People are watching Obama. The men stand with feet planted apart, as if they haven't budged in hours. They don't look like a limber bunch of folks. But look at Obama: He's all grace and ease. He's not only about to become the first nominee who's African American, he's surely the first who could be described as "lithe."

He's dribbling with his left hand, a high and confident dribble, as he tightropes along the edge of the court where it meets the grass. Campaigning for president is a balancing act, maybe especially if you're a black guy with a strange name and you're trying to win in places where everyone is named Bob or Jim, including the women.

Now, photo two:

We see John McCain standing underneath the mounted head of a longhorn [Photo 2]. He's in Houston, in the middle of one of his town hall meetings, listening to the 325,743rd question from an Ordinary Citizen. He appears to be glowering, but maybe he's just laser-focused, and grinding out another day on the campaign trail. Being a candidate is sometimes about as liberating as being mounted on a wall.

McCain often jokes that he is older than dirt and has more scars than Frankenstein. He never looks physically comfortable -- and can't comb his own hair -- because of the severe injuries he suffered as a prisoner of war for 5½ years. The campaign trail is rough, but McCain has been through worse.

The photograph reminds us that McCain is on the horns of a dilemma. He needs the support of the Republican base, but he was never the base's favorite candidate.

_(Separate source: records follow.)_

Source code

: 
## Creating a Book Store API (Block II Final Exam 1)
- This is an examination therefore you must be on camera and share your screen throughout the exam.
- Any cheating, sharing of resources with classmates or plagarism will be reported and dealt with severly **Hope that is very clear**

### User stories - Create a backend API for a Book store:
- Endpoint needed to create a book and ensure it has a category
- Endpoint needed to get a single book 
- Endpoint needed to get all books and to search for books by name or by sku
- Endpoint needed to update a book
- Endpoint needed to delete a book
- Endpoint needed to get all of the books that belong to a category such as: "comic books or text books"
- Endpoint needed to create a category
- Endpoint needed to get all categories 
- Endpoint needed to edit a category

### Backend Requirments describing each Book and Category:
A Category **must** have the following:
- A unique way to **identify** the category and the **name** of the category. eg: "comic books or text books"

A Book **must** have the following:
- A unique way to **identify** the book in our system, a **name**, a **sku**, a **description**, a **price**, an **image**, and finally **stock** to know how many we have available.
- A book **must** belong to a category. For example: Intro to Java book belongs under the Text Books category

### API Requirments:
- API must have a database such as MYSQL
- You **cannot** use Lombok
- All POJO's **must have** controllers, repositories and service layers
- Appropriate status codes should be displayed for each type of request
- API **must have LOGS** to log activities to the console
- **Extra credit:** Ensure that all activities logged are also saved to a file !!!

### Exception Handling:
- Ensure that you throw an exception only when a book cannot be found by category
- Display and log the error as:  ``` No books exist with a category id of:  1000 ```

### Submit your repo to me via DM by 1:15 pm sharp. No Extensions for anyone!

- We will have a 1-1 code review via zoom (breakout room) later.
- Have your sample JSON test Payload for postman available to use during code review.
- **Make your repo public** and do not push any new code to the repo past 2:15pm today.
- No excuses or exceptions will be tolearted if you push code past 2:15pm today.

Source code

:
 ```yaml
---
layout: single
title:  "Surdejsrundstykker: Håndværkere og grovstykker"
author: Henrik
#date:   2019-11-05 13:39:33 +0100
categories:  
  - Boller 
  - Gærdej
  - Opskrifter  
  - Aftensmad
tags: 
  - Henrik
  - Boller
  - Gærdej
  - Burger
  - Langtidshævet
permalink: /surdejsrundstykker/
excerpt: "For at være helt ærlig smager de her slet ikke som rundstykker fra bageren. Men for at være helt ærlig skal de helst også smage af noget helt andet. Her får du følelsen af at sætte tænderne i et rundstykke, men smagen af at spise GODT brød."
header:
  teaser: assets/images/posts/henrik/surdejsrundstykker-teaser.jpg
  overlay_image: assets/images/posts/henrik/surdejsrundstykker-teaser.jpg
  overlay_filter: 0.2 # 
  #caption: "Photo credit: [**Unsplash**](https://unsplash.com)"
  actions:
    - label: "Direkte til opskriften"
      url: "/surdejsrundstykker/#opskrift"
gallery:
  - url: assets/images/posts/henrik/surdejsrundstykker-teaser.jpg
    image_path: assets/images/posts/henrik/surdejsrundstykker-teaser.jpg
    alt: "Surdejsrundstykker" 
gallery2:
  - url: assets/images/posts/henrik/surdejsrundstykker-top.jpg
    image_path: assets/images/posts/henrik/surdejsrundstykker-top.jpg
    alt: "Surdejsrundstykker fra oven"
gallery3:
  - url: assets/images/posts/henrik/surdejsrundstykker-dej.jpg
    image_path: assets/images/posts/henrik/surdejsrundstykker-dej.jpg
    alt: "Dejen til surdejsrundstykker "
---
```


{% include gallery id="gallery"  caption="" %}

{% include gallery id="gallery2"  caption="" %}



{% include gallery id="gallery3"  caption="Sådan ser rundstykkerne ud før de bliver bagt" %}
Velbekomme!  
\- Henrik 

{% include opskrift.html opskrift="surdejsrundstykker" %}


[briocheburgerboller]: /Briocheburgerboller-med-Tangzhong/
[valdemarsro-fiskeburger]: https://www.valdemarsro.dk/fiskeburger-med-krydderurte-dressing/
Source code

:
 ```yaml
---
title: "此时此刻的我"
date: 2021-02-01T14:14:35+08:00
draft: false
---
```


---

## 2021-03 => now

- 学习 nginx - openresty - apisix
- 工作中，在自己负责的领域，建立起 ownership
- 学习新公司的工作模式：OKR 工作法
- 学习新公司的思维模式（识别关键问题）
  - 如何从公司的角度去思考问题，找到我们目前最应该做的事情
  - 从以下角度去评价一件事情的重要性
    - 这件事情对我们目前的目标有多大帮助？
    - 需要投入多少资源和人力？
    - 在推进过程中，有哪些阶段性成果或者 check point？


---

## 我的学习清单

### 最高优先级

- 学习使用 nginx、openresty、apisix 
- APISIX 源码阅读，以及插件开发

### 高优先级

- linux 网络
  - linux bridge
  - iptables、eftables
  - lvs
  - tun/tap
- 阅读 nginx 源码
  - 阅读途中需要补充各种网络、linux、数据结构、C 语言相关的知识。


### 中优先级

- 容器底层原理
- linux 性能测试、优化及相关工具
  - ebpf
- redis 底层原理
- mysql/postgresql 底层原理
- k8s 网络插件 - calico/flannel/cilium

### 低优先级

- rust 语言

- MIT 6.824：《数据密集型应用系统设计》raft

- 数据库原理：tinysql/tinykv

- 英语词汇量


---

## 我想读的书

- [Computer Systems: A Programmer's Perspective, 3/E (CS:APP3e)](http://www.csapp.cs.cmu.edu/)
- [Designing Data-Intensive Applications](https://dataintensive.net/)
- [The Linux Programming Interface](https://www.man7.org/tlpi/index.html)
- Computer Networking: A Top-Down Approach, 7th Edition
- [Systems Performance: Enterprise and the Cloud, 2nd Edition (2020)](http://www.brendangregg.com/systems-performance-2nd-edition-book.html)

Lots of Republicans don't like him at all. He can't repudiate President Bush, but neither can he fully embrace him. He's running against a candidate who's younger and fresher and has raised a lot more money.

What can McCain do? Same thing as always: keep grinding.

Campaigns are intensely visual enterprises. No campaign is won with position papers. You could have the best Web site in the world and never win a delegate. You have to show up. You have to plunge into the messy mix of America, from the gritty diners of New Hampshire to the fancy hotels of Los Angeles.

Along the way, you construct a visual narrative of your candidacy. Sure, some of the photo ops are stagey, but a lot of them are rough around the edges, the frames jumbled with unpolished characters.

Or concrete blocks. You see them strewn under a trailer where Hillary Clinton is making a visit with her entourage (that's her daughter, Chelsea, right behind her) to a hard-luck town in Appalachia [Photo 3]. There are a lot of votes in the boondocks, which is why candidates drag journalists to places that otherwise rarely get media attention. We know that money has undue influence in politics, but the system isn't a complete bust. In a democracy, one vote is as valuable as any other. The banker's ballot doesn't count any more than the ballot of the fellow whose home just went into foreclosure.